Wakil Ketua MPR RI Sjarifuddin Hasan. ANTARA/HO-Humas
MPR RI/am.
MAJALAHJURNALIS.Com (Jakarta) - Wakil Ketua
MPR Syarief Hasan menilai wacana penggunaan hak angket untuk merespons dugaan
kecurangan dalam Pemilu 2024 merupakan langkah yang tidak tepat, karena
bersifat kontraproduktif.
Dia mengatakan wacana tersebut
justru membuat hak angket menjadi bias dan bertendensi politis. Menurutnya
Undang-Undang Nomor 7 Tahun 2017 tentang Pemilihan Umum sudah mengatur
mekanisme jika ada pihak yang ingin mempertanyakan hasil pemilu.
"DPR memang punya hak
mengajukan angket.

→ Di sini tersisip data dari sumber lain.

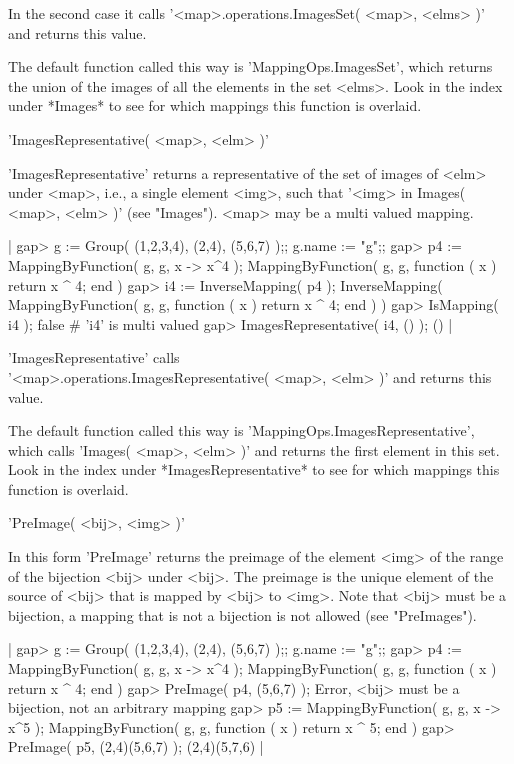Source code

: In the second case it calls '<map>.operations.ImagesSet( <map>, <elms> )'
and returns this value.

The default  function  called this  way  is 'MappingOps.ImagesSet', which
returns the union of the images of  all the elements  in  the set <elms>.
Look in the index under *Images* to see for which mappings this  function
is overlaid.


'ImagesRepresentative( <map>, <elm> )'

'ImagesRepresentative'  returns a representative of  the set of images of
<elm>  under <map>,  i.e.,  a single element  <img>,  such that '<img> in
Images(  <map>,  <elm> )' (see "Images").   <map>  may be  a multi valued
mapping.

|    gap> g := Group( (1,2,3,4), (2,4), (5,6,7) );;  g.name := "g";;
    gap> p4 := MappingByFunction( g, g, x -> x^4 );
    MappingByFunction( g, g, function ( x )
        return x ^ 4;
    end )
    gap> i4 := InverseMapping( p4 );
    InverseMapping( MappingByFunction( g, g, function ( x )
        return x ^ 4;
    end ) )
    gap> IsMapping( i4 );
    false    # 'i4' is multi valued
    gap> ImagesRepresentative( i4, () );
    () |

'ImagesRepresentative' calls \\
'<map>.operations.ImagesRepresentative( <map>, <elm> )'
and returns this value.

The       default      function       called       this      way       is
'MappingOps.ImagesRepresentative', which calls 'Images(  <map>,  <elm> )'
and  returns the first  element  in this set.   Look in  the  index under
*ImagesRepresentative*  to  see  for  which  mappings  this  function  is
overlaid.


'PreImage( <bij>, <img> )'

In this form 'PreImage' returns the preimage  of the element <img> of the
range  of the bijection  <bij>  under <bij>.  The preimage is  the unique
element of the  source of <bij> that is  mapped  by <bij> to <img>.  Note
that <bij> must be a bijection, a mapping that is not a  bijection is not
allowed (see "PreImages").

|    gap> g := Group( (1,2,3,4), (2,4), (5,6,7) );;  g.name := "g";;
    gap> p4 := MappingByFunction( g, g, x -> x^4 );
    MappingByFunction( g, g, function ( x )
        return x ^ 4;
    end )
    gap> PreImage( p4, (5,6,7) );
    Error, <bij> must be a bijection, not an arbitrary mapping
    gap> p5 := MappingByFunction( g, g, x -> x^5 );
    MappingByFunction( g, g, function ( x )
        return x ^ 5;
    end )
    gap> PreImage( p5, (2,4)(5,6,7) );
    (2,4)(5,7,6) |

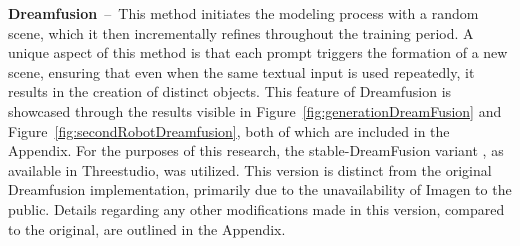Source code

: \textbf{Dreamfusion}~--~This method initiates the modeling process with a random scene, which it then incrementally refines throughout the training period. A unique aspect of this method is that each prompt triggers the formation of a new scene, ensuring that even when the same textual input is used repeatedly, it results in the creation of distinct objects. This feature of Dreamfusion is showcased through the results visible in Figure~\ref{fig:generationDreamFusion} and Figure~\ref{fig:secondRobotDreamfusion}, both of which are included in the Appendix.
For the purposes of this research, the stable-DreamFusion variant \citep{stable-dreamfusion}, as available in Threestudio, was utilized. This version is distinct from the original Dreamfusion implementation, primarily due to the unavailability of Imagen to the public. Details regarding any other modifications made in this version, compared to the original, are outlined in the Appendix. 

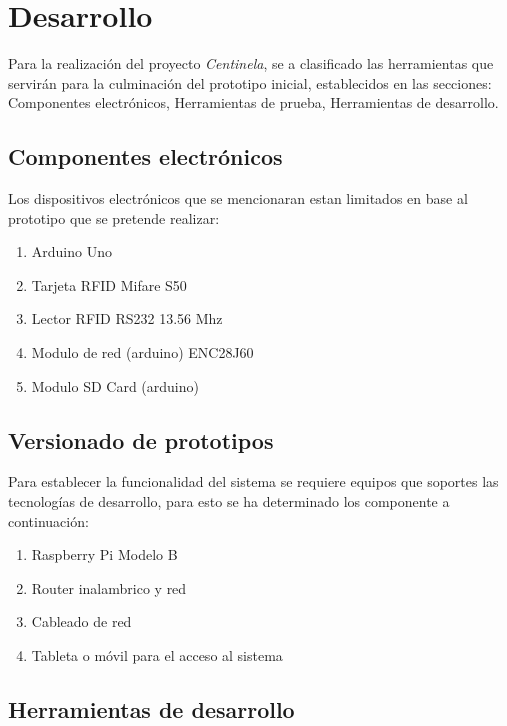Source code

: \documentclass[11pt,twocolumn]{article}
\begin{document}
\section{Desarrollo}

Para la realizaci\'on del proyecto \textit{Centinela}, se a clasificado las herramientas que servir\'an para la culminaci\'on del prototipo inicial, establecidos en las secciones: Componentes electr\'onicos, Herramientas de prueba, Herramientas de desarrollo.

	\subsection{Componentes electr\'onicos}

	Los  dispositivos electr\'onicos que se mencionaran estan limitados en base al prototipo que se pretende realizar:\\
	
	\begin{enumerate}
		\item Arduino Uno
		\item Tarjeta RFID Mifare S50
		\item Lector RFID RS232 13.56 Mhz
		\item Modulo de red (arduino) ENC28J60
		\item Modulo SD Card (arduino)
	\end{enumerate}
	
	\subsection{Versionado de prototipos}

	Para establecer la funcionalidad del sistema se requiere equipos que soportes las tecnolog\'ias de desarrollo, para esto se ha determinado los componente a continuaci\'on: \\
	
	\begin{enumerate}
		\item Raspberry Pi Modelo B 
		\item Router inalambrico y red
		\item Cableado de red 
		\item Tableta o m\'ovil para el acceso al sistema
	\end{enumerate}
	
	\subsection{Herramientas de desarrollo}
	
\end{document}
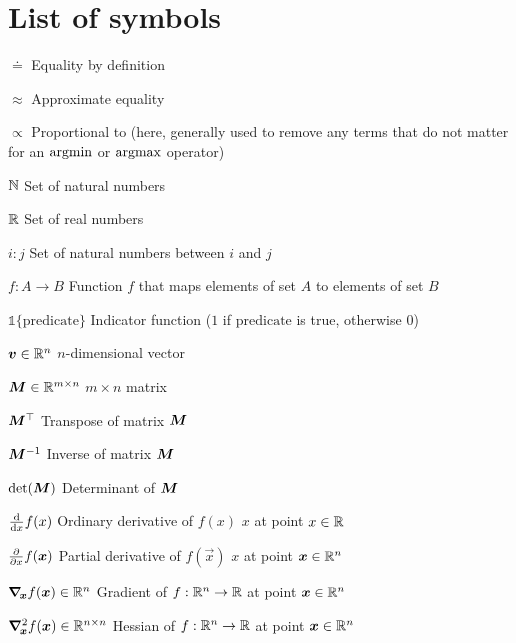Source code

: \section*{List of symbols}

\vspace{10mm}

\begin{abbrv}
    \item[$\doteq$] Equality by definition
    \item[$\approx$] Approximate equality
    \item[$\propto$] Proportional to (here, generally used to remove any terms that do not matter for an $\argmin$ or $\argmax$ operator)
    \item[$\N$] Set of natural numbers
    \item[$\R$] Set of real numbers
    \item[$i:j$] Set of natural numbers between $i$ and $j$
    \item[$f: A \to B$] Function $f$ that maps elements of set $A$ to elements of set $B$
    \item[$\mathbb{1}\{\mathrm{predicate}\}$] Indicator function ($1$ if $\mathrm{predicate}$ is true, otherwise $0$)

    \item

    \item[$\vec{v} \in \R^n$] $n$-dimensional vector
    \item[$\mat{M} \in \R^{m\times n}$] $m \times n$ matrix
    \item[$\transpose{\mat{M}}$] Transpose of matrix $\mat{M}$
    \item[$\inv{\mat{M}}$] Inverse of matrix $\mat{M}$
    \item[$\det{\mat{M}}$] Determinant of $\mat{M}$

    \item

    \item[$\odv*{f(x)}{x}$] Ordinary derivative of $f(x)$ \wrt $x$ at point $x\in\R$
    \item[$\pdv*{f(\vec{x})}{x}$] Partial derivative of $f(\vec{x})$ \wrt $x$ at point $\vec{x}\in\R^n$
    \item[$\grad{f(\vec{x})}{\vec{x}} \in \R^n$] Gradient of $f: \R^n \to \R$ at point $\vec{x}\in\R^n$
    \item[$\hess{f(\vec{x})}{\vec{x}} \in \R^{n\times n}$] Hessian of $f: \R^n \to \R$ at point $\vec{x}\in\R^n$
\end{abbrv}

Namun menyikapi pesta demokrasi yang telah berjalan
demokratis ini, semua pihak harus mengedepankan kebijaksanaan kolektif,
menurunkan tensi politik, menunggu semua proses Pemilu rampung," kata
Syarief dalam keterangan resmi yang diterima di Jakarta, Minggu (25/2/2024).
Saat ini, menurutnya seluruh pihak
hanya perlu menunggu KPU dan Bawaslu yang tengah menyelesaikan tugasnya. Hak
angket, menurutnya hanya akan menyisakan kegaduhan politik, berdampak pada
segregasi sosial politik, dan kenyamanan berusaha.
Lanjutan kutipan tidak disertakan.